▸ **PROBLEM TO SOLVE**:
Reproduce, character for character, the entries from their opening line through the line with "总结：尽量使用属性配置，属性方式实现不了的情况下再考虑用代码配置".

════════════════════

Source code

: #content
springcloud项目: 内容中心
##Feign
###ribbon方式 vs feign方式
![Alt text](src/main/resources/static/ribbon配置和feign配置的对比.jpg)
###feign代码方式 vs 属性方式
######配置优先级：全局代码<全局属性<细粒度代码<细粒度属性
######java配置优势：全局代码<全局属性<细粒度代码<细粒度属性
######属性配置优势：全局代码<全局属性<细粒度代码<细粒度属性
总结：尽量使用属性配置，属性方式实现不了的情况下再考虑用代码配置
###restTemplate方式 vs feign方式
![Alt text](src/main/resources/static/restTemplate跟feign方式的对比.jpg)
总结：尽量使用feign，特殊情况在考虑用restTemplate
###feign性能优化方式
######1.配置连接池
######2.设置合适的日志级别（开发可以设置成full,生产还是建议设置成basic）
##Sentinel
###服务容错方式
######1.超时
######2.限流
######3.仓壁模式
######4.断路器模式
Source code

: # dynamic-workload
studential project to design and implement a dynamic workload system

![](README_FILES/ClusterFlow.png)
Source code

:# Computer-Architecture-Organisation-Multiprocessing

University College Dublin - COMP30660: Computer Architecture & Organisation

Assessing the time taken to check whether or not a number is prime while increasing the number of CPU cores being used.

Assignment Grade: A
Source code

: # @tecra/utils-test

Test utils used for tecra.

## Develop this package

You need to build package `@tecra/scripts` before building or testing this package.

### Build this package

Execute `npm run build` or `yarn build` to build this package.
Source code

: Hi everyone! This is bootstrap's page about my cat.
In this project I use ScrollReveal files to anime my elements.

════════════════════

▸ **ANSWER BOX**:
Source code

: #content
springcloud项目: 内容中心
##Feign
###ribbon方式 vs feign方式
![Alt text](src/main/resources/static/ribbon配置和feign配置的对比.jpg)
###feign代码方式 vs 属性方式
######配置优先级：全局代码<全局属性<细粒度代码<细粒度属性
######java配置优势：全局代码<全局属性<细粒度代码<细粒度属性
######属性配置优势：全局代码<全局属性<细粒度代码<细粒度属性
总结：尽量使用属性配置，属性方式实现不了的情况下再考虑用代码配置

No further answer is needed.